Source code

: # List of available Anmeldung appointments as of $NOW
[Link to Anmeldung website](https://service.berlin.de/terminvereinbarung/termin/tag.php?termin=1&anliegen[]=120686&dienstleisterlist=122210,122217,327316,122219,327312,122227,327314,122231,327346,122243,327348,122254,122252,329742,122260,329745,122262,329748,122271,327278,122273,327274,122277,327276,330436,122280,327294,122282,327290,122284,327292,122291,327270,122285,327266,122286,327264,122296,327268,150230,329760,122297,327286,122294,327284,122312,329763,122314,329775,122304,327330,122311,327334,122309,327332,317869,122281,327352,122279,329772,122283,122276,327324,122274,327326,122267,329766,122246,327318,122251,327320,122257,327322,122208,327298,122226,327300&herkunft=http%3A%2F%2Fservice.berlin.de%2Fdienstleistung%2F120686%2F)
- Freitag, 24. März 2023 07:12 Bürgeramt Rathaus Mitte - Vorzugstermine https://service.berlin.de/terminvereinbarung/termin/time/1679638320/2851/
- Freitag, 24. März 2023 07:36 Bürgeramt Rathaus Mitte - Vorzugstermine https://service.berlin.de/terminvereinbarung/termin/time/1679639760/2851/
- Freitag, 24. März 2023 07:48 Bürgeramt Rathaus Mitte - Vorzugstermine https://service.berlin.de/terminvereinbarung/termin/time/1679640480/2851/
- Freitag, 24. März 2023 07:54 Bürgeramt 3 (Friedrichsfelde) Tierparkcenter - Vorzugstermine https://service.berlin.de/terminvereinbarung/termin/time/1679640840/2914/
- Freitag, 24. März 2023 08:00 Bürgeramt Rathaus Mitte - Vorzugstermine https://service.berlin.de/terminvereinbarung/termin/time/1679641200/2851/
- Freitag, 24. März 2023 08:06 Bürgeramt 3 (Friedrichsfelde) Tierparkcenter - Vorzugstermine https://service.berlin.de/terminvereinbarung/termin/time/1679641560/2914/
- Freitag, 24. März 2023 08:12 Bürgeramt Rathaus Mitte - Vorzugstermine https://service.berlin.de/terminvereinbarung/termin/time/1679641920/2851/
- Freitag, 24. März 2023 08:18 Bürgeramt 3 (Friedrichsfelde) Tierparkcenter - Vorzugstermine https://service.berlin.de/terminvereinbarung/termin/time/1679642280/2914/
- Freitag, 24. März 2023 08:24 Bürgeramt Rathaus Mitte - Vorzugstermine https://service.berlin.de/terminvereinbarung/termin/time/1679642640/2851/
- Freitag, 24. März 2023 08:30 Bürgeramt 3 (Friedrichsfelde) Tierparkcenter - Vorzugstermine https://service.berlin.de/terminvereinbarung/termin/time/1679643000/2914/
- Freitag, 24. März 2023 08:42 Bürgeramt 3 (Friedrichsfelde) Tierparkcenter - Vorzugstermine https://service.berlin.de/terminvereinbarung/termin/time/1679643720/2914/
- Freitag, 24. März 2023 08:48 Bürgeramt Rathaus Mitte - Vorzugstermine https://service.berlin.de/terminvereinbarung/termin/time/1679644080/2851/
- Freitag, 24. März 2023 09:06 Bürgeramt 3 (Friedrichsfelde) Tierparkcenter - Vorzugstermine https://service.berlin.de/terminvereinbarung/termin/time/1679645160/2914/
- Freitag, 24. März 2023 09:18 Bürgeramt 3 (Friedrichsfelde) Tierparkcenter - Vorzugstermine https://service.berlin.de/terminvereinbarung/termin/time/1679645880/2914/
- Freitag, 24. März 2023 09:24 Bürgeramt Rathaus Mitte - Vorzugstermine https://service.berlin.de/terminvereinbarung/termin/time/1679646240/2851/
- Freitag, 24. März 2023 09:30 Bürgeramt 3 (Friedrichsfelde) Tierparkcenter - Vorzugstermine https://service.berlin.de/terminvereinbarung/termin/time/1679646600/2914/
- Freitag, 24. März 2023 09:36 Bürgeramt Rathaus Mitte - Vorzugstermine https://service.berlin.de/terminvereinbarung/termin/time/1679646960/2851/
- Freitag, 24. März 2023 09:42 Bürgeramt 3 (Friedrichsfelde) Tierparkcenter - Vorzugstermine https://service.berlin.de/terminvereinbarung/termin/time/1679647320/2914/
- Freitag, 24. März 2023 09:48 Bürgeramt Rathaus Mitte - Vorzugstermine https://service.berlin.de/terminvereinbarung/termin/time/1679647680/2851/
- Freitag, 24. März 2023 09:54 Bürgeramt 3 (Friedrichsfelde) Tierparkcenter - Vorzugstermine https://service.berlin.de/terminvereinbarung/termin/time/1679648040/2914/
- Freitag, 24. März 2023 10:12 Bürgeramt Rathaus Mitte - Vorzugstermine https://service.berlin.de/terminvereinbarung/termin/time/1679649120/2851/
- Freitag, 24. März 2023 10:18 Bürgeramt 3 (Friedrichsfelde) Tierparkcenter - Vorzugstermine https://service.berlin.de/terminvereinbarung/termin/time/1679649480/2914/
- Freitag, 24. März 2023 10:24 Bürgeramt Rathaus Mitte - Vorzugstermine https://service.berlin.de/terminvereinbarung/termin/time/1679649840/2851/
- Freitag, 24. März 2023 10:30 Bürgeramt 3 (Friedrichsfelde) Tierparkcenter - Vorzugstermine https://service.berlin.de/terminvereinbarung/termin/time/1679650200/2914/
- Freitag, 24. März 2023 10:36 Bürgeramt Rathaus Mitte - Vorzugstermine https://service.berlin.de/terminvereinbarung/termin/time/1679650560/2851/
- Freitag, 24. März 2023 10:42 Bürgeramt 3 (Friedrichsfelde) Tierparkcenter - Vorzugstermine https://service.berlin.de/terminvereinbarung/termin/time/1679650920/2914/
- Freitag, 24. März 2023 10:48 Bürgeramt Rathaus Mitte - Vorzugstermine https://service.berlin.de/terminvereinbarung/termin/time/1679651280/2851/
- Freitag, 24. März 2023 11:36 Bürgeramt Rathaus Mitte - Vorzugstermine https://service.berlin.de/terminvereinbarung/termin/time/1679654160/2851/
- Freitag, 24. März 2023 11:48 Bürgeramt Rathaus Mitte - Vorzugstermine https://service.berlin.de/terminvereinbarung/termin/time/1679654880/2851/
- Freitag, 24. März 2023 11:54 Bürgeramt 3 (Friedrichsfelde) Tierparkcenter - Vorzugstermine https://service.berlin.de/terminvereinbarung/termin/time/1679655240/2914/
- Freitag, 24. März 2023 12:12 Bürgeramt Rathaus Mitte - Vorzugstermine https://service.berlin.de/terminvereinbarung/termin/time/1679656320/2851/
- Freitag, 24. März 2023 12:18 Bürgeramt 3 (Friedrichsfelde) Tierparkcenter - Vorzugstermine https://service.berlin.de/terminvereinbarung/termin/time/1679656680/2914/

++++++++++

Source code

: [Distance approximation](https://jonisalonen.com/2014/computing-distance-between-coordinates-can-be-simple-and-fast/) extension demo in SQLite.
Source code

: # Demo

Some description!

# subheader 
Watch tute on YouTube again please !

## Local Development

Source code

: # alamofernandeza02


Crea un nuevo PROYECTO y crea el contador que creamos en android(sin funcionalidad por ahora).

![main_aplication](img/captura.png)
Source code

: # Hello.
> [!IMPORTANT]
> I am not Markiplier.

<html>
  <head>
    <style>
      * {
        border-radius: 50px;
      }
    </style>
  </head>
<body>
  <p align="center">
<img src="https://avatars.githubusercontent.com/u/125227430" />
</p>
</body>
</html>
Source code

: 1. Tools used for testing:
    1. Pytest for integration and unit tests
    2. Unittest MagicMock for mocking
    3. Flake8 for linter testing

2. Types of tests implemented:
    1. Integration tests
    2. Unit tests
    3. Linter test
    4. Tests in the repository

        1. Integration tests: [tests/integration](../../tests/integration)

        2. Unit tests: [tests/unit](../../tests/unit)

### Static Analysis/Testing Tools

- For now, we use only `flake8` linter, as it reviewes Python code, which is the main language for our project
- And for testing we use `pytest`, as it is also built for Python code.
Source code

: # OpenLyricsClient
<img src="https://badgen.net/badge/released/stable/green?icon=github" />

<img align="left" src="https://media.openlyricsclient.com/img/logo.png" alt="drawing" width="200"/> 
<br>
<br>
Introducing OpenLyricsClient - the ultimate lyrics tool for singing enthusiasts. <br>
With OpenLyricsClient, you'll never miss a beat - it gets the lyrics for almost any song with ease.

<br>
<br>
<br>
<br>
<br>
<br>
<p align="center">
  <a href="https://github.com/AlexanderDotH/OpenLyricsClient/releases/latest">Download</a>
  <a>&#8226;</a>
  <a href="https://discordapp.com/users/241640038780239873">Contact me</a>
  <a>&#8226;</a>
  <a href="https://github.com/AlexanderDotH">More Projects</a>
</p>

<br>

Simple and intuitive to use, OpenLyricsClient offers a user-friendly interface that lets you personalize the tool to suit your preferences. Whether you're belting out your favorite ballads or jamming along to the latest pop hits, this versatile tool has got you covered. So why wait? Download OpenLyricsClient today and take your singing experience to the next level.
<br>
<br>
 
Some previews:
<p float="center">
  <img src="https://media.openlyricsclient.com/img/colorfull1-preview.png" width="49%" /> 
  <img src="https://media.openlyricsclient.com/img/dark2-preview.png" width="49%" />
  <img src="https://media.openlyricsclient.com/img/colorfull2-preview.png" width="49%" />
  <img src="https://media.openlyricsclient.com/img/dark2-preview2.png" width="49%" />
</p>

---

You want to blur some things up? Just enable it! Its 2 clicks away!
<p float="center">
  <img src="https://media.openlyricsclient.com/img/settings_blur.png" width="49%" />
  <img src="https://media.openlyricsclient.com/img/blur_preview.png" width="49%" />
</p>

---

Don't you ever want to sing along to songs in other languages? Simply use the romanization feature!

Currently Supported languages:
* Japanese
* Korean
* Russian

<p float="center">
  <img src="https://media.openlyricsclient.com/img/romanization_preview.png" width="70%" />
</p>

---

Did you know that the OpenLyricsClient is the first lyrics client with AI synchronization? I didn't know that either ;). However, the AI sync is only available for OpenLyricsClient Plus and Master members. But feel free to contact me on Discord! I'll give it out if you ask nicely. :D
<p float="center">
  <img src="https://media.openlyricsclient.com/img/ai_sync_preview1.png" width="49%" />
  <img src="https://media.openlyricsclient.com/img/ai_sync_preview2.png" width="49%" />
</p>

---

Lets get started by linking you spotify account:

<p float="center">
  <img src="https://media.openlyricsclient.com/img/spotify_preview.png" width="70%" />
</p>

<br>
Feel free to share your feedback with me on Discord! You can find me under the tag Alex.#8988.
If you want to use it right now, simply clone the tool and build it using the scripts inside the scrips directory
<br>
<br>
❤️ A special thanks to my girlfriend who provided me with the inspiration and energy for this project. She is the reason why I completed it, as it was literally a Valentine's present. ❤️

++++++++++

:: The problem ::
The range runs from the line above containing "- Freitag, 24. März 2023 10:42" to the line containing "- Freitag, 24. März 2023 10:48", inclusive. Restate those lines word for word and no others.

:: Output below ::
- Freitag, 24. März 2023 10:42 Bürgeramt 3 (Friedrichsfelde) Tierparkcenter - Vorzugstermine https://service.berlin.de/terminvereinbarung/termin/time/1679650920/2914/
- Freitag, 24. März 2023 10:48 Bürgeramt Rathaus Mitte - Vorzugstermine https://service.berlin.de/terminvereinbarung/termin/time/1679651280/2851/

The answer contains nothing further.